Sejauh ini upaya tersebut tampaknya tidak terlalu berhasil. Siapapun yang mendekat ke Jokowi dipersepsi secara buruk oleh umat, dan terancam ditinggalkan. Contoh nyata dari sikap tersebut adalah diabaikannya seruan Ma’ruf Amin agar memaafkan Sukmawati.

Akibat kontroversi puisinya yang dinilai menghina umat Islam, Sukma menemui Ma’ruf Amin dan mencium tangannya, Kamis (5/4). Hanya berselang sehari kemudian, ribuan umat Islam dari berbagai daerah berunjukrasa ke Bareskrim Polri menuntut kasus hukum Sukma diteruskan.

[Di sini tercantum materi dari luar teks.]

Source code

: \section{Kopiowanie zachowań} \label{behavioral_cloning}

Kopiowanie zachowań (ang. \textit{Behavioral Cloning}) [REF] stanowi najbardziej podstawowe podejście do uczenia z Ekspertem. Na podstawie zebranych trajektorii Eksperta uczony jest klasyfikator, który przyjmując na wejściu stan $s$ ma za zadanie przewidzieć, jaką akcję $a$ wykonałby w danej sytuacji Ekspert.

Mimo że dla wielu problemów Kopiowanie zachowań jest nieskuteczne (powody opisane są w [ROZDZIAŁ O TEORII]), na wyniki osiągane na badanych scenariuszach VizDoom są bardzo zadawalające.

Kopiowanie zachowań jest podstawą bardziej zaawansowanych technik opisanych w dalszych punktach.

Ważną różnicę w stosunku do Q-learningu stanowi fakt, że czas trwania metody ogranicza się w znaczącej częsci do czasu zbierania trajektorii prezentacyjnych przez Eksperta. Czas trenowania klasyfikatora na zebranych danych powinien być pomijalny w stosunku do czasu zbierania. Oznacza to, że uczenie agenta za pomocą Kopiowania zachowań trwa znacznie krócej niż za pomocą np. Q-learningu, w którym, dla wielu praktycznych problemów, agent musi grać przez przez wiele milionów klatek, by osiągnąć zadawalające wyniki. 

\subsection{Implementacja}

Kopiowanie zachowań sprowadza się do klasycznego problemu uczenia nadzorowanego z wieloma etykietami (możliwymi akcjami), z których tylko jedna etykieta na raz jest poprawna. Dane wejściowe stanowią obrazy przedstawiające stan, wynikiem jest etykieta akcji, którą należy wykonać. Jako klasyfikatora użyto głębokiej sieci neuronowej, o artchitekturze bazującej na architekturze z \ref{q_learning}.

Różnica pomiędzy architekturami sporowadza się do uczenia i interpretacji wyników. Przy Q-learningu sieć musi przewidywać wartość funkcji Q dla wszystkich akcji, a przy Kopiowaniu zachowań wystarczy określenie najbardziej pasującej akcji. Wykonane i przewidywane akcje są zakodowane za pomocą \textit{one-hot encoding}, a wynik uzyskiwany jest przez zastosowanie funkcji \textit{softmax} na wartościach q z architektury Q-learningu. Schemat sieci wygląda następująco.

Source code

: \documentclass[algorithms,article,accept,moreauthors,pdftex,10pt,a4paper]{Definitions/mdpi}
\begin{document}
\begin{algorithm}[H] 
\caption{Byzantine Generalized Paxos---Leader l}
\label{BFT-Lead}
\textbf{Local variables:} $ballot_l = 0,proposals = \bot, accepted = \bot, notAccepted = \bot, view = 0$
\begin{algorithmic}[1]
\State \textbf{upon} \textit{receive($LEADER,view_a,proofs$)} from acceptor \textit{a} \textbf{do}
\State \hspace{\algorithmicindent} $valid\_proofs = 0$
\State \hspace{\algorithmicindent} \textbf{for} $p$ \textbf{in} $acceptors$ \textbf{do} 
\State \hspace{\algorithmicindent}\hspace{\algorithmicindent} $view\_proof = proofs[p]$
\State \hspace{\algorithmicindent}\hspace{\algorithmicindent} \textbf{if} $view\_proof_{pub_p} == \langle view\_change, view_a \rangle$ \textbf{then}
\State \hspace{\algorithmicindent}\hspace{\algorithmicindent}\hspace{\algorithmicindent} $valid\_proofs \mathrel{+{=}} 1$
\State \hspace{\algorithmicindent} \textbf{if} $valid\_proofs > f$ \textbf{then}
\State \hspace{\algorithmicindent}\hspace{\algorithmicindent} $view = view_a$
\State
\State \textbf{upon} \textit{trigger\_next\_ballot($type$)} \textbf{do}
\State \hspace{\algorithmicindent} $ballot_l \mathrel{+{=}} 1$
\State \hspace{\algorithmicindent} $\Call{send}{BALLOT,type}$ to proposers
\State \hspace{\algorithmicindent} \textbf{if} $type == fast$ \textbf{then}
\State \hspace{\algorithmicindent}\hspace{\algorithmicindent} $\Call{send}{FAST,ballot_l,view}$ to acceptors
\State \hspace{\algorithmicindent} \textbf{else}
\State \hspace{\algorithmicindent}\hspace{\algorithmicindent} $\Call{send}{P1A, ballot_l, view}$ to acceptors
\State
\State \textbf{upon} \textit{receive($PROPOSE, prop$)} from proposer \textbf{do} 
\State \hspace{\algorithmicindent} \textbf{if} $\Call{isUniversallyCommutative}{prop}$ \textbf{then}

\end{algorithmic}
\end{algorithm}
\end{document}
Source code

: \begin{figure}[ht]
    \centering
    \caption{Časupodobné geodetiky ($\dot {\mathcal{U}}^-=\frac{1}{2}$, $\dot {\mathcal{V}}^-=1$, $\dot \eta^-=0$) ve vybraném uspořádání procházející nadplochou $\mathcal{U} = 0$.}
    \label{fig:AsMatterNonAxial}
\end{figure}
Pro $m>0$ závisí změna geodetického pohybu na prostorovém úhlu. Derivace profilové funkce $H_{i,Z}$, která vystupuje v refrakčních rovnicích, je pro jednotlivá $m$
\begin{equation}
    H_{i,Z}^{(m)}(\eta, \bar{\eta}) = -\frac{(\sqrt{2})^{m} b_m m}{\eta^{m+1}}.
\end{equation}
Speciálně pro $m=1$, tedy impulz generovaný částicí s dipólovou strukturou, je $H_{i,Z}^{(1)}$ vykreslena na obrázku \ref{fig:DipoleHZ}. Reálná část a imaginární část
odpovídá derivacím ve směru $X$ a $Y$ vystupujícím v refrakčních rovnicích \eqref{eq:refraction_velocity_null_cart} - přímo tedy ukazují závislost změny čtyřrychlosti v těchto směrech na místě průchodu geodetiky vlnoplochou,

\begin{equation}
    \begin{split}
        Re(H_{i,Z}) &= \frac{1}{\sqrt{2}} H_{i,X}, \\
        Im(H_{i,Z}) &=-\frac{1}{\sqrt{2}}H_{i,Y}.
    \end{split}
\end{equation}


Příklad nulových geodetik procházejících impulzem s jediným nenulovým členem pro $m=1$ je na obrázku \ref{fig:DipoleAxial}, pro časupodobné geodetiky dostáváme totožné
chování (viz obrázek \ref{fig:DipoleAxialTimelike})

Mereka menggelar aksi setelah salat Jumat di masjid Istiqlal. Gelombang aksi ini akan terus berlanjut sampai Sukma diproses hukum.

Psikologi umat yang terluka ini akan menjadi dilema yang sangat berat bagi Jokowi. Kalau toh dia memutuskan untuk mengambil cawapres dari kalangan umat, katakanlah Habib Rizieq Shihab sekalipun, maka dia juga akan terancam diabaikan dan ditinggalkan.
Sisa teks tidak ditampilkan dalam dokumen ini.